Für Sachsen-Anhalt ging es um 3000 direkte Arbeitsplätze und Tausende weitere bei Zulieferern und Dienstleistern; es ging aber auch um Balsam für geschundene Seelen. Das Land mit dem Rote-Laterne-Image hatte erwartet, industriepolitisch in die Champions League aufzusteigen. Eva von Angern, Fraktionschefin der Linken im Landtag, sagte im Herbst: »Nach Jahrzehnten der Schrumpfung standen die Zeichen auf Wachstum.« Ihre SPD-Amtskollegin Katja Pähle hoffte, »das Ende von drei Jahrzehnten Deindustrialisierung, Arbeitsplatzverlust und Image als Billiglohnland auf einen Paukenschlag besiegeln« zu können.

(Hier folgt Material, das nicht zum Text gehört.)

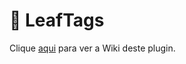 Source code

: # 💜 LeafTags
Clique [aqui](https://www.spigotmc.org/resources/leaftags.102819/) para ver a Wiki deste plugin.
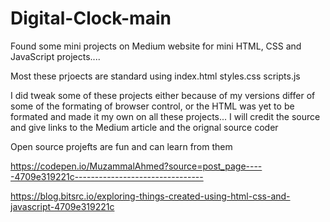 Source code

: # Digital-Clock-main

Found some mini projects on Medium website for mini HTML, CSS and JavaScript projects....

Most these prjoects are standard using 
index.html
styles.css
scripts.js

I did tweak some of these projects either because of my versions differ of some of the formating of browser control, or the HTML was yet to be formated and made it my own on all these projects... I will credit the source and give links to the Medium article and the orignal source coder

Open source projefts are fun and can learn from them

https://codepen.io/MuzammalAhmed?source=post_page-----4709e319221c--------------------------------

https://blog.bitsrc.io/exploring-things-created-using-html-css-and-javascript-4709e319221c
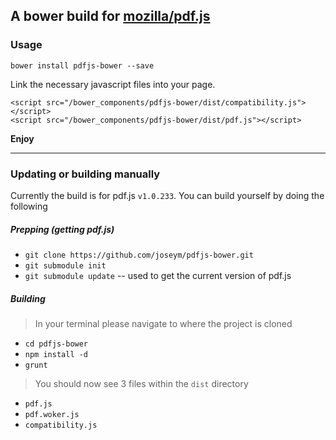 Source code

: ## A bower build for [mozilla/pdf.js](https://github.com/mozilla/pdf.js)

### Usage

`bower install pdfjs-bower --save`

Link the necessary javascript files into your page.

    <script src="/bower_components/pdfjs-bower/dist/compatibility.js"></script>
    <script src="/bower_components/pdfjs-bower/dist/pdf.js"></script>

__Enjoy__

---

### Updating or building manually
Currently the build is for pdf.js `v1.0.233`.
You can build yourself by doing the following

##### Prepping (getting pdf.js)
- `git clone https://github.com/joseym/pdfjs-bower.git`
- `git submodule init`
- `git submodule update` -- used to get the current version of pdf.js

##### Building
> In your terminal please navigate to where the project is cloned

- `cd pdfjs-bower`
- `npm install -d`
- `grunt`

> You should now see 3 files within the `dist` directory

- `pdf.js`
- `pdf.woker.js`
- `compatibility.js`
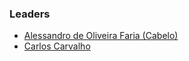 ### Leaders

* [Alessandro de Oliveira Faria (Cabelo)](mailto:alessandro.faria@owasp.org)
* [Carlos Carvalho](carlos.carvalho@owasp.org)




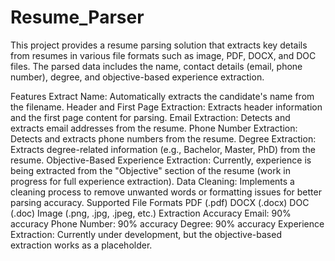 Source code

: # Resume_Parser
This project provides a resume parsing solution that extracts key details from resumes in various file formats such as image, PDF, DOCX, and DOC files. The parsed data includes the name, contact details (email, phone number), degree, and objective-based experience extraction.

Features
Extract Name: Automatically extracts the candidate's name from the filename.
Header and First Page Extraction: Extracts header information and the first page content for parsing.
Email Extraction: Detects and extracts email addresses from the resume.
Phone Number Extraction: Detects and extracts phone numbers from the resume.
Degree Extraction: Extracts degree-related information (e.g., Bachelor, Master, PhD) from the resume.
Objective-Based Experience Extraction: Currently, experience is being extracted from the "Objective" section of the resume (work in progress for full experience extraction).
Data Cleaning: Implements a cleaning process to remove unwanted words or formatting issues for better parsing accuracy.
Supported File Formats
PDF (.pdf)
DOCX (.docx)
DOC (.doc)
Image (.png, .jpg, .jpeg, etc.)
Extraction Accuracy
Email: 90% accuracy
Phone Number: 90% accuracy
Degree: 90% accuracy
Experience Extraction: Currently under development, but the objective-based extraction works as a placeholder.
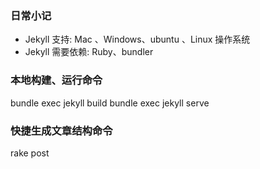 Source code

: 
### 日常小记

* Jekyll 支持: Mac 、Windows、ubuntu 、Linux 操作系统                     
* Jekyll 需要依赖: Ruby、bundler

### 本地构建、运行命令

bundle exec jekyll build
bundle exec jekyll serve

### 快捷生成文章结构命令

rake post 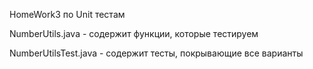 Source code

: HomeWork3 по Unit тестам

NumberUtils.java - содержит функции, которые тестируем

NumberUtilsTest.java - содержит тесты, покрывающие все варианты

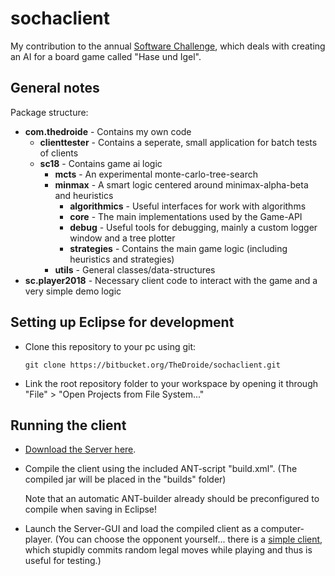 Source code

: # sochaclient

My contribution to the annual [Software Challenge](http://www.software-challenge.de), which
deals with creating an AI for a board game called "Hase und Igel".

## General notes

Package structure:

* **com.thedroide** - Contains my own code
    * **clienttester** - Contains a seperate, small application for batch tests of clients
    * **sc18** - Contains game ai logic
        * **mcts** - An experimental monte-carlo-tree-search
        * **minmax** - A smart logic centered around minimax-alpha-beta and heuristics
            * **algorithmics** - Useful interfaces for work with algorithms
            * **core** - The main implementations used by the Game-API
            * **debug** - Useful tools for debugging, mainly a custom logger window and a tree plotter
            * **strategies** - Contains the main game logic (including heuristics and strategies)
        * **utils** - General classes/data-structures
* **sc.player2018** - Necessary client code to interact with the game and a very simple demo logic

## Setting up Eclipse for development

* Clone this repository to your pc using git:

      git clone https://bitbucket.org/TheDroide/sochaclient.git

* Link the root repository folder to your workspace by opening
  it through "File" > "Open Projects from File System..."

## Running the client

* [Download the Server here](http://www.software-challenge.de/downloads/).
  
* Compile the client using the included ANT-script "build.xml".
  (The compiled jar will be placed in the "builds" folder)
  
  Note that an automatic ANT-builder already should be preconfigured to compile
  when saving in Eclipse!
  
* Launch the Server-GUI and load the compiled client as a computer-player.
  (You can choose the opponent yourself... there is a [simple client](http://www.software-challenge.de/downloads/),
  which stupidly commits random legal moves while playing and thus is useful
  for testing.)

In diese Hoffnung haben Land und Stadt enorm viel Arbeit, Zeit und Geld investiert. Um auf fruchtbarstem Ackerboden vor den Toren Magdeburgs den geplanten Gewerbepark entwickeln zu können, wurden durch eine eigens gegründete Landesgesellschaft für 160 Millionen Euro Flächen gekauft und für bisher 90 Millionen Euro erschlossen. Planungen für neue Straßen, den Nahverkehr, den Bau eines neuen Klärwerks und perspektivisch auch eines Wasserwerks liefen auf Hochtouren. Die Stadt machte sich Gedanken, wie bis zu 10 000 neue Einwohner mit Wohnungen, Kita- und Schulplätzen versorgt werden könnten. Studien zu Demografie und Mobilität wurden erarbeitet. Man habe »Millionen in Vorleistungen« gesteckt, sagte der Linke-Abgeordnete Thomas Lippmann. Er kritisierte, Bund und Land hätten »alles auf eine Karte gesetzt« und stünden nun »vor dem Nichts«.

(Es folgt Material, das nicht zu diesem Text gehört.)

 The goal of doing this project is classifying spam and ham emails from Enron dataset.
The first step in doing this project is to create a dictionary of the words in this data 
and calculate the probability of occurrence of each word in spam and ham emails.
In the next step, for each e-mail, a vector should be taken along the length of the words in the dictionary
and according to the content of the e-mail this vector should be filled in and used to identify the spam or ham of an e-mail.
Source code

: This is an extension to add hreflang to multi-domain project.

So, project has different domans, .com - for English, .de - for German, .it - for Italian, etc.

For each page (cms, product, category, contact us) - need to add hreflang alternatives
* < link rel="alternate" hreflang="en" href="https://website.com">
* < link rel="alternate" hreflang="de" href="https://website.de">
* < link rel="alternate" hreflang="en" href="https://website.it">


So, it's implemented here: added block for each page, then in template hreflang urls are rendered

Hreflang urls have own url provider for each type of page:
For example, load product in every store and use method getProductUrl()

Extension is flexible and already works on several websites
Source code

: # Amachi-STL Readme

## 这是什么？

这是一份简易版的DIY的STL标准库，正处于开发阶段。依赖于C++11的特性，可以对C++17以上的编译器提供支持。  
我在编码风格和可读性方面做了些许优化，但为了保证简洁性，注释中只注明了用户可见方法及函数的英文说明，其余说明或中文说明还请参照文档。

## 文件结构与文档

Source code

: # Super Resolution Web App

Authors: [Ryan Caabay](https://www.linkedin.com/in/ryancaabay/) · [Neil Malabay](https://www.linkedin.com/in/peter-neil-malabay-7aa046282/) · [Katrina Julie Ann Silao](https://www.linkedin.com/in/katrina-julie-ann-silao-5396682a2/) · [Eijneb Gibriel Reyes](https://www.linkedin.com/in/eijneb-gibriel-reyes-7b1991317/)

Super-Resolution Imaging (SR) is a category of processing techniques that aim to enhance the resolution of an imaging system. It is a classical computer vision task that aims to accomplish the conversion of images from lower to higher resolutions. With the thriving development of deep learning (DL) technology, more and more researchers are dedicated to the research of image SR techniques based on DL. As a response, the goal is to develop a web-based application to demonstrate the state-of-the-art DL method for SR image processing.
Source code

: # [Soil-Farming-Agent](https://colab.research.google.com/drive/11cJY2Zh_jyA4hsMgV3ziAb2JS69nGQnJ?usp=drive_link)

Dem widersprach der Regierungschef. Alle Maßnahmen, die man mit Blick auf Intel angestoßen habe, würden sich »auch in Zukunft auszahlen«, sagte Haseloff und merkte an, es gebe bereits Anfragen namhafter Unternehmen für den Gewerbepark. Mit dem Dresdner Unternehmen FMC hat erst vor wenigen Tagen tatsächlich ein Halbleiterhersteller angekündigt, in Magdeburg eine Fabrik für Speicherchips zu bauen, allerdings nur auf 100 statt der für Intel reservierten 440 Hektar. Gegenüber der Deutschen Presse-Agentur sprach Landesminister Schulze von einem »Milliardenprojekt«. Wie viele Jobs es bringt, ist unklar.

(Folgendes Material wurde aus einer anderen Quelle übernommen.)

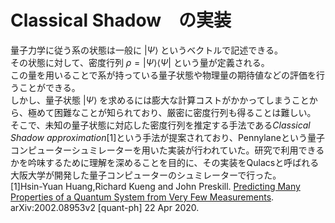 # Classical Shadow　の実装
量子力学に従う系の状態は一般に $|\Psi\rangle$ というベクトルで記述できる。  
その状態に対して、密度行列 $\rho=|\Psi\rangle\langle\Psi|$ という量が定義される。　  
この量を用いることで系が持っている量子状態や物理量の期待値などの評価を行うことができる。  
しかし、量子状態 $|\Psi\rangle$ を求めるには膨大な計算コストがかかってしまうことから、極めて困難なことが知られており、厳密に密度行列も得ることは難しい。  
そこで、未知の量子状態に対応した密度行列を推定する手法である*Classical Shadow approximation*[1]という手法が提案されており、Pennylaneという量子コンピューターシュミレーターを用いた実装が行われていた。研究で利用できるかを吟味するために理解を深めることを目的に、その実装をQulacsと呼ばれる大阪大学が開発した量子コンピューターのシュミレーターで行った。  
[1]Hsin-Yuan Huang,Richard Kueng and John Preskill. [Predicting Many Properties of a Quantum System from Very Few Measurements](https://arxiv.org/abs/2002.08953). arXiv:2002.08953v2 [quant-ph] 22 Apr 2020.
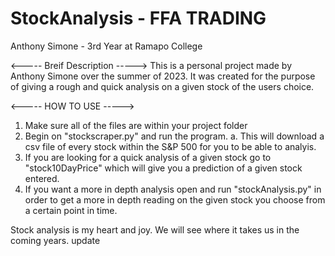 ﻿# StockAnalysis - FFA TRADING
Anthony Simone - 3rd Year at Ramapo College

<----- Breif Description ----->
This is a personal project made by Anthony Simone over the summer of 2023. It was created for the purpose of giving a rough and quick analysis on a given stock of the users choice.

<----- HOW TO USE ----->
1. Make sure all of the files are within your project folder
2. Begin on "stockscraper.py" and run the program.
    a. This will download a csv file of every stock within the S&P 500    for you to be able to analyis.
3. If you are looking for a quick analysis of a given stock go to "stock10DayPrice" which will give you a prediction of a given stock entered.
4. If you want a more in depth analysis open and run "stockAnalysis.py" in order to get a more in depth reading on the given stock you choose from a certain point in time.

Stock analysis is my heart and joy. We will see where it takes us in the coming years.
update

»Der Scherbenhaufen Intel muss sortiert werden.«

Thomas Lippmann 
Linksfraktion Sachsen-Anhalt

In der Stadt hofft man auf weitere ähnliche Entscheidungen. Die Regionalzeitung »Volksstimme« kommentierte, wenn sich ein Konzern wie Intel nach gründlicher Prüfung für Magdeburg entscheide, sei der Standort auch für andere attraktiv: »Der Teppich liegt noch da.« Oberbürgermeisterin Simone Borris (parteilos) erklärte, man wolle die Flächen umgehend »auf dem internationalen Markt platzieren«.

Allerdings gibt es ein Problem: Die Flächen wurden bereits an Intel verkauft. Man solle nun klären, wie sie umgehend »wieder zurück in staatliche Hand« kommen, sagte Lippmann, der zudem verlangte, den »Scherbenhaufen« zu sortieren und transparent über Kosten, Nutzen sowie Verluste zu informieren. Die AfD hatte bereits im September sogar mit einem Untersuchungsausschuss zu dem Thema gedroht.